Problem requirements =>
Among the entries below, find the line with "GRANT ALL PRIVILEGES ON test_db.*", then quote it and each following line up to and including the line with "To create dump file for db", and nothing else.

━━━ Information given

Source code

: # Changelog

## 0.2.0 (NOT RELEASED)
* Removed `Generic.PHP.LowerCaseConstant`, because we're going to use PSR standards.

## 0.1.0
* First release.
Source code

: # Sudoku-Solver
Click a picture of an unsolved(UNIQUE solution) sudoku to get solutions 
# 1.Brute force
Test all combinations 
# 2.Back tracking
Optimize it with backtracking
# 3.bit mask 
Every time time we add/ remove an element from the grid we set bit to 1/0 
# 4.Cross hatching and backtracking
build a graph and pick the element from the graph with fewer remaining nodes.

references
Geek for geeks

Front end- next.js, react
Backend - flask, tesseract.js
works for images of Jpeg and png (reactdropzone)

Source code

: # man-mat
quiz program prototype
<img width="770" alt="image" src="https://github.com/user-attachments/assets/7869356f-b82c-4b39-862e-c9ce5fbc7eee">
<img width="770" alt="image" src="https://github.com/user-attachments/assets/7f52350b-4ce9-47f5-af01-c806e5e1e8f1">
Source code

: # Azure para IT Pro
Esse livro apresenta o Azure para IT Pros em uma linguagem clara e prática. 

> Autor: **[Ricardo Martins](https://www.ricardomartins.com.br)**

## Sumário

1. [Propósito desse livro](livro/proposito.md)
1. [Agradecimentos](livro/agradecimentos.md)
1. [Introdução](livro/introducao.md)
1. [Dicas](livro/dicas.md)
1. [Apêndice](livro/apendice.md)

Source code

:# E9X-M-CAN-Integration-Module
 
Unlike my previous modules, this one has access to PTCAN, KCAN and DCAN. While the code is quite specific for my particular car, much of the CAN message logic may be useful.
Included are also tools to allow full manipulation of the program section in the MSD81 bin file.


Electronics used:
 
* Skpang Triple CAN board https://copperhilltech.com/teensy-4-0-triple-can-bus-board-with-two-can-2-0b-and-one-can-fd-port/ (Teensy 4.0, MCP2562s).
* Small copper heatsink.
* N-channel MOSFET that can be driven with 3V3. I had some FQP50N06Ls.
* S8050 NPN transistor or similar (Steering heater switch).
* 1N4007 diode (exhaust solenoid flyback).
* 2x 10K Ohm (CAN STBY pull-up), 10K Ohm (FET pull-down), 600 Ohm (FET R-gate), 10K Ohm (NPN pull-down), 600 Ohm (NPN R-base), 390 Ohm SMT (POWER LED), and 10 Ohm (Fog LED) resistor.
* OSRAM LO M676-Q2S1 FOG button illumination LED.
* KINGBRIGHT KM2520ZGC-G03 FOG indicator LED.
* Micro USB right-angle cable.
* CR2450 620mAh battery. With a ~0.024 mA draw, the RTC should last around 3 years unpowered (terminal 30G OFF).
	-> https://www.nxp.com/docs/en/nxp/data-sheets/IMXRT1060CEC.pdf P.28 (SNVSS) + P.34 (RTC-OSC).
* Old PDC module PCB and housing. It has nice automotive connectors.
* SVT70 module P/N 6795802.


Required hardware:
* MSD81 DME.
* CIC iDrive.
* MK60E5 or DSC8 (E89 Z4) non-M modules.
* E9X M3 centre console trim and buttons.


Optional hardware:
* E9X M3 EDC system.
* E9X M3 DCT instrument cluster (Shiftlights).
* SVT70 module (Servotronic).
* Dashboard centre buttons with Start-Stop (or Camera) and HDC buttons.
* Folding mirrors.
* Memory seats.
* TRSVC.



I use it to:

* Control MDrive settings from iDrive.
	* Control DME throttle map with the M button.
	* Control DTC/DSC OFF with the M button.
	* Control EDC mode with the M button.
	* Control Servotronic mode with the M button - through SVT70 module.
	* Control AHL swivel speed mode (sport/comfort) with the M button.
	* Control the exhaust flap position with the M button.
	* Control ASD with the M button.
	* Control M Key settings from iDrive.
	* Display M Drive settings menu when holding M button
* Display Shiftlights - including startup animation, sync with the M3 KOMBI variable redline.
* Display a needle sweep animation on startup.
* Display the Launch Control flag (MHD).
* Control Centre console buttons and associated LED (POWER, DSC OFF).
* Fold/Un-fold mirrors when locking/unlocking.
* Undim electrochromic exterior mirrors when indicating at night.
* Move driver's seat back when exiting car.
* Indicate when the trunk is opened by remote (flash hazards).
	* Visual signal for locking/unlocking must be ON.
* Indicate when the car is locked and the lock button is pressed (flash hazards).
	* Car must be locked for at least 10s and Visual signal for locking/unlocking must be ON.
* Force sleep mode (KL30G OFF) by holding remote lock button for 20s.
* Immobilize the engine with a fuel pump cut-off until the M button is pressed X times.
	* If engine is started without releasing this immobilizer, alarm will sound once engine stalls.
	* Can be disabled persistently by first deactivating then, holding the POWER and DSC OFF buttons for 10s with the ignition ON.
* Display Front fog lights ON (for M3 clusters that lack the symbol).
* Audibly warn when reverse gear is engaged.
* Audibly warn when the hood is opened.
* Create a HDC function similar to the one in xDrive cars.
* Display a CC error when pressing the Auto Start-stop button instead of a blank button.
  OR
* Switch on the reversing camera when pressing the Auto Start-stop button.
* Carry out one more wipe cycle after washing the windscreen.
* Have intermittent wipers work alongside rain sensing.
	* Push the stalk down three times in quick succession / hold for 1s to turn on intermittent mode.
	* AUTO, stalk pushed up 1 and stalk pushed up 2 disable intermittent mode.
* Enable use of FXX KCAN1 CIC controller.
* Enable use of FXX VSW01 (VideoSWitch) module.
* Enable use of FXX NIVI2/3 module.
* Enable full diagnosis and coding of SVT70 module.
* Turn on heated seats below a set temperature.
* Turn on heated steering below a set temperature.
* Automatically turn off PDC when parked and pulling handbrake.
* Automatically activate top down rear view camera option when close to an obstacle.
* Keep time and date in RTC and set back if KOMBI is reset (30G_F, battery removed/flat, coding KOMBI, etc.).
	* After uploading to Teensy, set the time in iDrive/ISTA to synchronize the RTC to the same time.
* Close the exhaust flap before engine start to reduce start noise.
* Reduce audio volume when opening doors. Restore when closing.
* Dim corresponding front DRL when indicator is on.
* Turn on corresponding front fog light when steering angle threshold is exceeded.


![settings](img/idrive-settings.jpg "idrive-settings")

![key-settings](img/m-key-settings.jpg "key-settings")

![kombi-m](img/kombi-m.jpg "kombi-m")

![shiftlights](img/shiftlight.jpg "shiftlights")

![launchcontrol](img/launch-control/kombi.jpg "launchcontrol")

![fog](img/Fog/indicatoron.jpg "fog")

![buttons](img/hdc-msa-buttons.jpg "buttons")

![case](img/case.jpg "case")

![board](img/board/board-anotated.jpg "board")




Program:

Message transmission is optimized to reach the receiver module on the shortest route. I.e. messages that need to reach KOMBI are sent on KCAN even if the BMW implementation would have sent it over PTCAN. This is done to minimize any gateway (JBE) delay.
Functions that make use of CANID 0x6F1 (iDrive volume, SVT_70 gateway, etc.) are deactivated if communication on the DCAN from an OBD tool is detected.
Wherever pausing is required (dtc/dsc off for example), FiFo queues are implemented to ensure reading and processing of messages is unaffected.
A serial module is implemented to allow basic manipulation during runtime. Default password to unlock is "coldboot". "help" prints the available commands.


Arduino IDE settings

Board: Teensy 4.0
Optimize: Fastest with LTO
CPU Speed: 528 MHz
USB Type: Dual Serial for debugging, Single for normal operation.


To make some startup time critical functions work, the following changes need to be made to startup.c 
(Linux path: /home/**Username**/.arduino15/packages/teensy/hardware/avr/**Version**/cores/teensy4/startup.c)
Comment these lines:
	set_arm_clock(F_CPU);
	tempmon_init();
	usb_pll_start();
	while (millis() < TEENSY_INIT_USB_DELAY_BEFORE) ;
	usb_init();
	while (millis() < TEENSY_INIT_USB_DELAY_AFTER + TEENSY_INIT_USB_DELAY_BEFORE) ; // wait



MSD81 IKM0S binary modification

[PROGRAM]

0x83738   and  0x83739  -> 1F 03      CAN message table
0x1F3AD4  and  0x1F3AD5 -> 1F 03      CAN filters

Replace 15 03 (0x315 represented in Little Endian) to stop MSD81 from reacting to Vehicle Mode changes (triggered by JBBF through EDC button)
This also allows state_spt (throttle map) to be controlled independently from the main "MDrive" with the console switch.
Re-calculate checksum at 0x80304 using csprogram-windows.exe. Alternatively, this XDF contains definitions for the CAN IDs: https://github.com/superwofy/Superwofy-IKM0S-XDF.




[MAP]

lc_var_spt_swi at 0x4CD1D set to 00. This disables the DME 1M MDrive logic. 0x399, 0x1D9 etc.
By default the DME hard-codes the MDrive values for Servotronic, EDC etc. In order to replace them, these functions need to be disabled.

━━━━━━
━━━ Information given

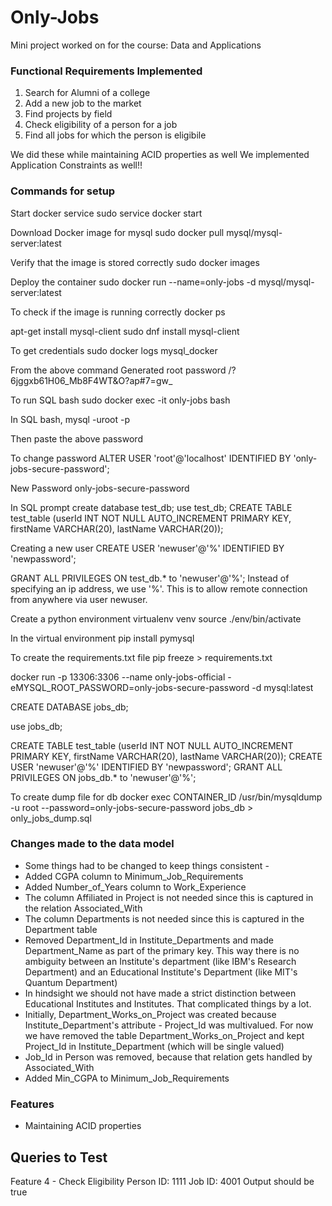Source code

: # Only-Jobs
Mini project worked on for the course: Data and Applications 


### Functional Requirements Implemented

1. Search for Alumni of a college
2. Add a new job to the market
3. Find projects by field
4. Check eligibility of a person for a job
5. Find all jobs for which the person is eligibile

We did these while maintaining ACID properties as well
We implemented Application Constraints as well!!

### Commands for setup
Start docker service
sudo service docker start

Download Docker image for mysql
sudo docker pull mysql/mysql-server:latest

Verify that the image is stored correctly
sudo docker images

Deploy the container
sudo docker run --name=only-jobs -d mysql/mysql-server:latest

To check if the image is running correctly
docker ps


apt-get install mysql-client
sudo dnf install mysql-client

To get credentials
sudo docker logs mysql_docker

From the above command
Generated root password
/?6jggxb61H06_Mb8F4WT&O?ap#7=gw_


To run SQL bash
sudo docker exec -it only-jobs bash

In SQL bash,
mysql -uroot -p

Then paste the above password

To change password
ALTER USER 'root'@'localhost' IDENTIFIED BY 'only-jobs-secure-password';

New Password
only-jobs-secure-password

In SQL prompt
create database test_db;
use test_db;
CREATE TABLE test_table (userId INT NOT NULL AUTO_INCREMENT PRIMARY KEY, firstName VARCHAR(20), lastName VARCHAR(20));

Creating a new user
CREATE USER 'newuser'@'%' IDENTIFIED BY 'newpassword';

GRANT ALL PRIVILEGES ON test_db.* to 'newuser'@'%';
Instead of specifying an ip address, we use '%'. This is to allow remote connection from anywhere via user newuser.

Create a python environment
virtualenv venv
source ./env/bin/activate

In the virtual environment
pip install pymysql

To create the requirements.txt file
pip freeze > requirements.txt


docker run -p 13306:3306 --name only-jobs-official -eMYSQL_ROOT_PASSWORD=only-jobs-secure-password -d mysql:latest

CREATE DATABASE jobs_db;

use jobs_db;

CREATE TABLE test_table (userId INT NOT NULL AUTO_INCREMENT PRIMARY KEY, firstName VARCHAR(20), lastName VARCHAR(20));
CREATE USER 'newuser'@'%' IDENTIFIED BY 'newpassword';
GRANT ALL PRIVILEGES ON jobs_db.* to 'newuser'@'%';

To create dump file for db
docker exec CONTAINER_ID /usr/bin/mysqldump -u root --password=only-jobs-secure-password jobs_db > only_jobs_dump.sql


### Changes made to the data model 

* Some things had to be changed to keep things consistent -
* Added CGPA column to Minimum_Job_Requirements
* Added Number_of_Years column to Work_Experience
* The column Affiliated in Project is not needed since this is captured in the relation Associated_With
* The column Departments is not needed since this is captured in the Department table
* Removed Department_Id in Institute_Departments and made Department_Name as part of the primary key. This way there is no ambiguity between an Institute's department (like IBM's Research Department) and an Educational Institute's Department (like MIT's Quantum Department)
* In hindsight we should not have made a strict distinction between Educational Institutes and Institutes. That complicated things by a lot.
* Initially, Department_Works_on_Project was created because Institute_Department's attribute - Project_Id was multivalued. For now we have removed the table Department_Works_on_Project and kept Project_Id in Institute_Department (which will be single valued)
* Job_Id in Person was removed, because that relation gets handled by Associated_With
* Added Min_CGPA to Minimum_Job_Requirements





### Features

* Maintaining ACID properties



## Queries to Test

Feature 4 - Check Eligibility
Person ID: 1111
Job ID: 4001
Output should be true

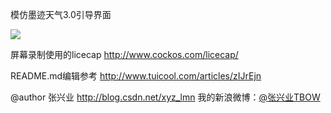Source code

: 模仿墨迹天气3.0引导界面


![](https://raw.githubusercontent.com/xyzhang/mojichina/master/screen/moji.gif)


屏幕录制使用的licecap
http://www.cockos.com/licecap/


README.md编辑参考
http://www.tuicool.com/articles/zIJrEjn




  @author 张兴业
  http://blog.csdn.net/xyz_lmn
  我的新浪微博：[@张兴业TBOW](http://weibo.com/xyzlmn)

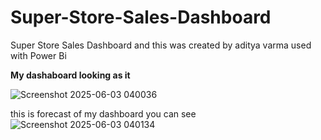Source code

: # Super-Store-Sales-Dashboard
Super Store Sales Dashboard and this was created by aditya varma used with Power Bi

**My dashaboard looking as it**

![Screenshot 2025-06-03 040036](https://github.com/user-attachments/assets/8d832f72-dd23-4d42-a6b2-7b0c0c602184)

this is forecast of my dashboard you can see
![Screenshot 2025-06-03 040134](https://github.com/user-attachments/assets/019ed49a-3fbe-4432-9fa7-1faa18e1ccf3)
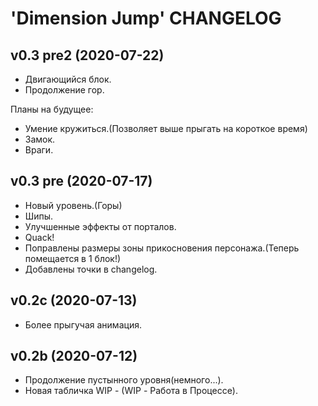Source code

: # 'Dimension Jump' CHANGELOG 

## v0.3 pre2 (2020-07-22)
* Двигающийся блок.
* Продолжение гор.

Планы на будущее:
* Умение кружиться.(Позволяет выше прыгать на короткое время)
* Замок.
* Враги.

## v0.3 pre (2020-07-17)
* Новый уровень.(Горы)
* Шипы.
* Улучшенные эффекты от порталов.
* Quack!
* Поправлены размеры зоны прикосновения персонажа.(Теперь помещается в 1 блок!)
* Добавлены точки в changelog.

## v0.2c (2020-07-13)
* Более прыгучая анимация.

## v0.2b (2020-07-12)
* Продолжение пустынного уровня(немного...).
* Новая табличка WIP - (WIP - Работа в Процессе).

━━━━━━
━━━ Information given

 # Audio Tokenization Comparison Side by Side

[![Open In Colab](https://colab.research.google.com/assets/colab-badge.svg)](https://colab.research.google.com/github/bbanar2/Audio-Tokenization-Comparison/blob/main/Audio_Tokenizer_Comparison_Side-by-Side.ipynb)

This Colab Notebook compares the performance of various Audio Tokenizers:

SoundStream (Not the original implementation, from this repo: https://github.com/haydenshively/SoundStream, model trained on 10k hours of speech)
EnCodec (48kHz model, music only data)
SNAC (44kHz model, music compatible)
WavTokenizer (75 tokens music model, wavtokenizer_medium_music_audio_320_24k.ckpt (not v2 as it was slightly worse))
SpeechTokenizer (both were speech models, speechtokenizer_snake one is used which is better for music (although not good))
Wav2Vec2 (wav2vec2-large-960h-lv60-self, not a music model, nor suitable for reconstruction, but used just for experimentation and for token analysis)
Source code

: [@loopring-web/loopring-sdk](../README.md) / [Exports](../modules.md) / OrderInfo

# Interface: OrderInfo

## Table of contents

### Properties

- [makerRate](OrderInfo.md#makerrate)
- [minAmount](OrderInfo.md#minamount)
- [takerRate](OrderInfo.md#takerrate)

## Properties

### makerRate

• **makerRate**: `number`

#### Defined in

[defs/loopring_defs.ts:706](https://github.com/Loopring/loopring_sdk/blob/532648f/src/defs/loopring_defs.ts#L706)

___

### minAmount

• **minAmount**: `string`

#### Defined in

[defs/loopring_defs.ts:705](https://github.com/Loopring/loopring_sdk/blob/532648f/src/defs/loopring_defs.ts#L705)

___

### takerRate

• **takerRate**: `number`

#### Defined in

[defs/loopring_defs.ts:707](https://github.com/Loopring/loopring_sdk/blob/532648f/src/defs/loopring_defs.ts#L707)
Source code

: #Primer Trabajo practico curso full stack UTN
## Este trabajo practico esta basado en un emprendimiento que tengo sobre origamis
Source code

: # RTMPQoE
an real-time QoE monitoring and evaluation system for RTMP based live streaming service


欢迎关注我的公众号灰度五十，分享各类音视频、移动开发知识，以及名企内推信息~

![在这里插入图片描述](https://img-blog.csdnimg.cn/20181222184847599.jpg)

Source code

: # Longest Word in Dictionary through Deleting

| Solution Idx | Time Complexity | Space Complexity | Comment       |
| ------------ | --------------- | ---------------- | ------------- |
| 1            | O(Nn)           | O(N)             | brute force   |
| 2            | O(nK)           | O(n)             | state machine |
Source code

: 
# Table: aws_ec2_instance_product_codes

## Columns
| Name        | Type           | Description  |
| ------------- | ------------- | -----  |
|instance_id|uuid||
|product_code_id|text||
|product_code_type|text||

━━━━━━

Reply to the task =>
GRANT ALL PRIVILEGES ON test_db.* to 'newuser'@'%';
Instead of specifying an ip address, we use '%'. This is to allow remote connection from anywhere via user newuser.

Create a python environment
virtualenv venv
source ./env/bin/activate

In the virtual environment
pip install pymysql

To create the requirements.txt file
pip freeze > requirements.txt


docker run -p 13306:3306 --name only-jobs-official -eMYSQL_ROOT_PASSWORD=only-jobs-secure-password -d mysql:latest

CREATE DATABASE jobs_db;

use jobs_db;

CREATE TABLE test_table (userId INT NOT NULL AUTO_INCREMENT PRIMARY KEY, firstName VARCHAR(20), lastName VARCHAR(20));
CREATE USER 'newuser'@'%' IDENTIFIED BY 'newpassword';
GRANT ALL PRIVILEGES ON jobs_db.* to 'newuser'@'%';

To create dump file for db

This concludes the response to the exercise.